Others see what’s happening in America as a warning.

A major candidate is questioning the election’s integrity and attacking immigrants, divisions are widening and media silos are narrowing. They said that while the United States is not yet crumbling, the road to eroding democracy is slow, until it isn’t. They worry Trump will fire career civil servants and replace them with loyalists who would place the former president above the country.

Margarita Onda, 35, originally fled Equatorial Guinea to Atlanta in 2022. She came to Utah over the summer because she thought the people here had family values, believe in God and would offer more work opportunities. An asylum-seeker, she now worries she could be deported if Trump wins.

If Trump is president, “democracy here could change all of a sudden,” said Onda, who works at a hair salon while studying for her GED and supports Harris, although she cannot vote. “I don’t think people really understand that.”

She’s started going on social media less, as clips of the former president warning about the “enemy from within” keep popping up.
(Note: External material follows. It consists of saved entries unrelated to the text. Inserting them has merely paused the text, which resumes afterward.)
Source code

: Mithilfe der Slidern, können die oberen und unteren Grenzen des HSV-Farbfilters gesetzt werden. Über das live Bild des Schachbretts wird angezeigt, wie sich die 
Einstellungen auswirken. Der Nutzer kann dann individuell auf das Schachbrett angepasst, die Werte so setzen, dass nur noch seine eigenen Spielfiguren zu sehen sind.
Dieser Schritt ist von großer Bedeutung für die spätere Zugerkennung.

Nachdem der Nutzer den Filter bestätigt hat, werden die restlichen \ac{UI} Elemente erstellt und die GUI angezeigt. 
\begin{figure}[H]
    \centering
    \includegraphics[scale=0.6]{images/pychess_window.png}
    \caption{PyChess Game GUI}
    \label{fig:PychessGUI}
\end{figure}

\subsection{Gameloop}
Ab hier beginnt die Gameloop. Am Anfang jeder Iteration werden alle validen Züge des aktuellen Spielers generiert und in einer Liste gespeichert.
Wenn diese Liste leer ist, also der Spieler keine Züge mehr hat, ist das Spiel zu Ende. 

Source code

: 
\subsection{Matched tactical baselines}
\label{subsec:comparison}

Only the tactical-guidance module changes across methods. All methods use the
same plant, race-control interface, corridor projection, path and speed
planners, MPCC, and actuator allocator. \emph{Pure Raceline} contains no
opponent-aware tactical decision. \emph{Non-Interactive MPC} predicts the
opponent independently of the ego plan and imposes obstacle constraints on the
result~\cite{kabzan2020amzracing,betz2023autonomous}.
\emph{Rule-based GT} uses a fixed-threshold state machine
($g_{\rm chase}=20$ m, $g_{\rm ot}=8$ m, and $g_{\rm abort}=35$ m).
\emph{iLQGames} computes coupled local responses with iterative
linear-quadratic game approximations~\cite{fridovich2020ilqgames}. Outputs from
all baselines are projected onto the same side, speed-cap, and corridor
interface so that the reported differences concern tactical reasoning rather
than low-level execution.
“I’m trying to find a future for my kids,” she said, all seven of whom still live in Equatorial Guinea. “This can be a great country with so much opportunity. Will my kids get to see that happen?”

Marcel, the green-card holder from CAR, took his citizenship test in early October. He was so overcome with emotion when he learned that he had passed that the test moderator asked if he was OK. His naturalization ceremony was in late October.

“Now I can have a voice in my government,” he said. “I’m not sure if I trust my vote will fully be counted, but I at least have to try.”